__What is required__: Look through the data and write out every line with the word "lambda" in it.

--- Task material Enclosed Below ---

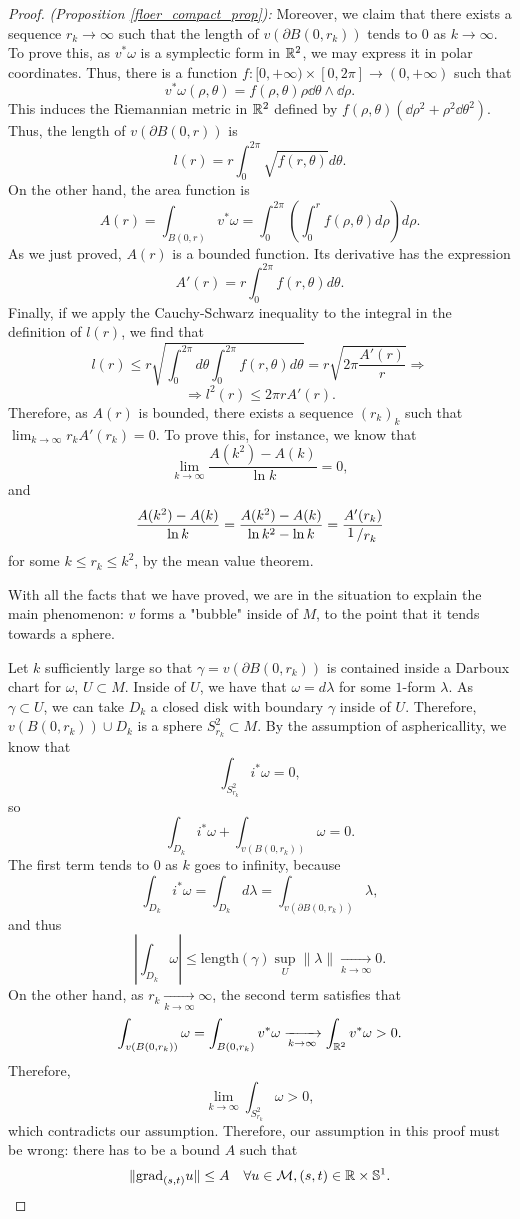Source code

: \begin{proof} {\it (Proposition \ref{floer_compact_prop}):}
Moreover, we claim that there exists a sequence $r_k \rightarrow \infty$ such that the length of $v(\partial B(0,r_k))$ tends to $0$ as $k \rightarrow \infty$. To prove this, as $v^{\ast} \omega$ is a symplectic form in $\mathbb{R}^2$, we may express it in polar coordinates. Thus, there is a function $f : [0,+\infty) \times [0,2\pi] \rightarrow (0,+\infty)$ such that
\[v^{\ast} \omega(\rho,\theta) = f(\rho,\theta) \rho \dd \theta \wedge \dd \rho .\]
This induces the Riemannian metric in $\mathbb{R}^2$ defined by $f(\rho,\theta)(\dd\rho^2 + \rho^2 \dd\theta^2)$. Thus, the length of $v(\partial B(0,r))$ is
\[l(r) = r \int_0^{2\pi} \sqrt{f(r,\theta)} d \theta .\]
On the other hand, the area function is
\[A(r) = \int_{B(0,r)} v^{\ast} \omega = \int_0^{2\pi} \left( \int_0^r f(\rho,\theta) d\rho \right) d\rho .\]
As we just proved, $A(r)$ is a bounded function. Its derivative has the expression
\[A'(r) = r \int_0^{2\pi} f(r,\theta) d\theta .\]
Finally, if we apply the Cauchy-Schwarz inequality to the integral in the definition of $l(r)$, we find that
\[l(r) \leq r \sqrt{\int_0^{2\pi} d\theta \int_0^{2\pi} f(r,\theta) d\theta} = r \sqrt{2\pi \frac{A'(r)}{r}}  \Rightarrow\]
\[\Rightarrow l^2(r) \leq 2\pi r A'(r) .\]
Therefore, as $A(r)$ is bounded, there exists a sequence $(r_k)_k$ such that $\displaystyle\lim_{k\rightarrow \infty} r_k A'(r_k) = 0$. To prove this, for instance, we know that
\[\lim_{k \rightarrow \infty} \frac{A(k^2) - A(k)}{\ln k} = 0 ,\]
and
\[\frac{A(k^2)-A(k)}{\ln k} = \frac{A(k^2)-A(k)}{\ln k^2 - \ln k} = \frac{A'(r_k)}{\quocient{1}{r_k}}\]
for some $k \leq r_k \leq k^2$, by the mean value theorem.

With all the facts that we have proved, we are in the situation to explain the main phenomenon: $v$ forms a "bubble" inside of $M$, to the point that it tends towards a sphere.

Let $k$ sufficiently large so that $\gamma = v(\partial B(0,r_k))$ is contained inside a Darboux chart for $\omega$, $U \subset M$. Inside of $U$, we have that $\omega = d\lambda$ for some $1$-form $\lambda$. As $\gamma \subset U$, we can take $D_k$ a closed disk with boundary $\gamma$ inside of $U$. Therefore, $v(B(0,r_k)) \cup D_k$ is a sphere $S_{r_k}^2 \subset M$. By the assumption of asphericallity, we know that
\[\int_{S_{r_k}^2} i^{\ast} \omega = 0 ,\]
so
\[\int_{D_k} i^{\ast} \omega + \int_{v(B(0,r_k))} \omega = 0 .\]
The first term tends to $0$ as $k$ goes to infinity, because
\[\int_{D_k} i^{\ast} \omega = \int_{D_k} d\lambda = \int_{v(\partial B(0,r_k))} \lambda ,\]
and thus
\[\left| \int_{D_k} \omega \right| \leq \text{length}(\gamma) \sup_U\|\lambda\| \xrightarrow[k \rightarrow \infty]{} 0 .\]
On the other hand, as $r_k \xrightarrow[k \rightarrow \infty]{} \infty$, the second term satisfies that
\[\int_{v(B(0,r_k))} \omega = \int_{B(0,r_k)} v^{\ast} \omega \xrightarrow[k \rightarrow \infty]{} \int_{\mathbb{R}^2} v^{\ast} \omega > 0 .\]
Therefore,
\[\lim_{k \rightarrow \infty} \int_{S_{r_k}^2} \omega > 0,\]
which contradicts our assumption. Therefore, our assumption in this proof must be wrong: there has to be a bound $A$ such that
\[\|\grad_{(s,t)}u\| \leq A \ \ \ \forall u \in \mathcal{M}, (s,t) \in \R \times \con{S}^1 .\]
\end{proof}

--- End of Enclosed Task material ---

__Exercise solution__:
Let $k$ sufficiently large so that $\gamma = v(\partial B(0,r_k))$ is contained inside a Darboux chart for $\omega$, $U \subset M$. Inside of $U$, we have that $\omega = d\lambda$ for some $1$-form $\lambda$. As $\gamma \subset U$, we can take $D_k$ a closed disk with boundary $\gamma$ inside of $U$. Therefore, $v(B(0,r_k)) \cup D_k$ is a sphere $S_{r_k}^2 \subset M$. By the assumption of asphericallity, we know that
\[\int_{D_k} i^{\ast} \omega = \int_{D_k} d\lambda = \int_{v(\partial B(0,r_k))} \lambda ,\]
\[\left| \int_{D_k} \omega \right| \leq \text{length}(\gamma) \sup_U\|\lambda\| \xrightarrow[k \rightarrow \infty]{} 0 .\]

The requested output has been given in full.